Since Heath’s first years here, the city has changed enormously, and today, Heath, his wife Kristi, and their three children call the new Dubai home. Heath now works in marketing and communications for the World Free Zones Organization, founded in Dubai in 2014. His wife Kristi is a high school math teacher at American School of Dubai. Their three children are all students at ASD. While the family no longer sees camels right out their window on a regular basis, some of the same things Heath remembers about Dubai from his childhood still carry through.
Among his fondest memories his school years at ASD, Heath says, are playing baseball and soccer at school. Today, the Heaths’ two oldest children both play baseball for ASD like their dad did, but where Heath remembers smaller dirt fields on the old Jumeirah campus, ASD’s fields are state of the art, with a backdrop of the city and the Burj Khalifa. He and Kristi loves getting a hot dog or a burger, watching games there on the weekends, and taking in the views.
And while the family is constantly on the move with their children’s activities and their commitments to the ASD community, it’s still possible to go camping in much the same way Heath’s family did 40 years ago. “I’ve camped in a lot of different places but I find the desert just calming and peaceful. Every year, it gets pushed a little further away from the city, but there are still places within 45 minutes. We’re just so busy, life is ‘go, go, go,’ and it’s nice to get out in the desert when the wind dies down and it’s just silent and have nothing to do but tend to a fire.”
His family left when Heath was still in elementary school, but his father continued to work for the government of Dubai, and parents moved back in the late ‘90s, his older sister in 2000, and his youngest sister moved back and graduated from ASD in 2003.
“In 2001, I wanted to live overseas, get some international experience,” he recalls. “I came back to Dubai thinking I’d stay for maybe two years, no more than five, and after that, I’d move on, travel and see the world.” At that time, Dubai was changing and growing in ways the city could never have imagined: The Palm Islands, the Jumeirah Beach Residence neighborhood and other huge developments were all being announced, one after the next. “I think at that stage in my life, that kind of change was — and it still is — very exciting. I kept telling myself that if I was going to leave, I’d wait until at least the first Palm Island was finished. Then I wanted to see the Burj Khalifa finished. It was all those things, and it was just never-ending,” Heath says. His stay kept growing longer.
“I had a lot of friends, I had family here, then I met my wife, our three kids were all born here. The roots just keep getting deeper and deeper.”

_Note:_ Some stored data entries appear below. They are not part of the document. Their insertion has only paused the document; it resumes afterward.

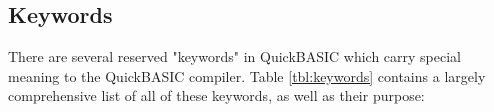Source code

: \documentclass[10pt, reqno]{exam}
\begin{document}
\subsection{Keywords}

There are several reserved "keywords" in QuickBASIC which carry special meaning to the QuickBASIC compiler. Table \ref{tbl:keywords} contains a largely comprehensive list of all of these keywords, as well as their purpose: \par



\end{document}
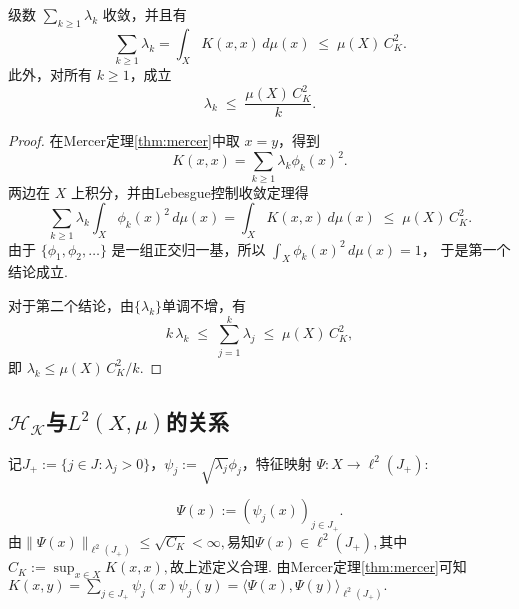 \documentclass[../master.tex]{subfiles}
\begin{document}
\begin{corollary}
级数 $\sum_{k\geq 1}\lambda_k$ 收敛，并且有
\[
\sum_{k\geq 1}\lambda_k
= \int_X K(x,x)\,d\mu(x)
\;\leq\; \mu(X)\,C_K^2.
\]
此外，对所有 $k\geq 1$，成立
\[
\lambda_k \;\leq\; \frac{\mu(X)\,C_K^2}{k}.
\]
\end{corollary}

\begin{proof}
在Mercer定理\ref{thm:mercer}中取 $x=y$，得到
\[
K(x,x)=\sum_{k\geq 1}\lambda_k \phi_k(x)^2.
\]
两边在 $X$ 上积分，并由Lebesgue控制收敛定理得
\[
\sum_{k\geq 1}\lambda_k\int_X \phi_k(x)^2\,d\mu(x)
=\int_X K(x,x)\,d\mu(x)
\;\leq\;\mu(X)\,C_K^2.
\]
由于 $\{\phi_1,\phi_2,\dots\}$ 是一组正交归一基，所以
\(\int_X \phi_k(x)^2\,d\mu(x)=1\)，
于是第一个结论成立.

对于第二个结论，由$\{\lambda_k\}$单调不增，有
\[
k\,\lambda_k \;\leq\;\sum_{j=1}^k \lambda_j
\;\leq\;\mu(X)\,C_K^2,
\]
即
\(\lambda_k \leq \mu(X)\,C_K^2/k\).
\end{proof}



\subsection{$\mathcal{H_K}$与$L^2(X,\mu)$的关系}
记$J_+:=\{j\in J:\lambda_j>0\}$，$\psi_j:=\sqrt{\lambda_j}\phi_j$，特征映射
$\Psi:X\to \ell^2(J_+):$

$$\Psi(x) := (\psi_j(x))_{j\in J_+}.$$
由$\|\Psi(x)\|_{\ell^2(J_+)}\leq \sqrt{C_K}<\infty,$易知$\Psi(x)\in \ell^2(J_+),$其中$C_K:=\sup_{x\in X}K(x,x),$故上述定义合理. 由Mercer定理\ref{thm:mercer}可知$K(x,y)=\sum_{j\in J_+}\psi_j(x)\psi_j(y) = \langle \Psi(x),\Psi(y)\rangle_{\ell^2(J_+)}.$
\end{document}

In a past Dubai, Heath remembers the population being more transient, with expats passing through on contracts, people coming and going after just a couple years, as his family first did. Now, he says, families are staying for longer, making Dubai home. “Our friends are also having kids, settling in,” he says.
Part of the draw, he says, is the social fabric for expat families in Dubai. “We always say that living overseas, your friends become your family. We made such good, close friends in the first five years we lived here — people we’re still friends with today,” he says. While the city has changed, and the school is on a different, newer, and bigger campus than when Heath and his siblings were students. Forty years later, that close-knit community is still a central characteristic of ASD. “The community really spent a lot of time together at ASD. And we still do.”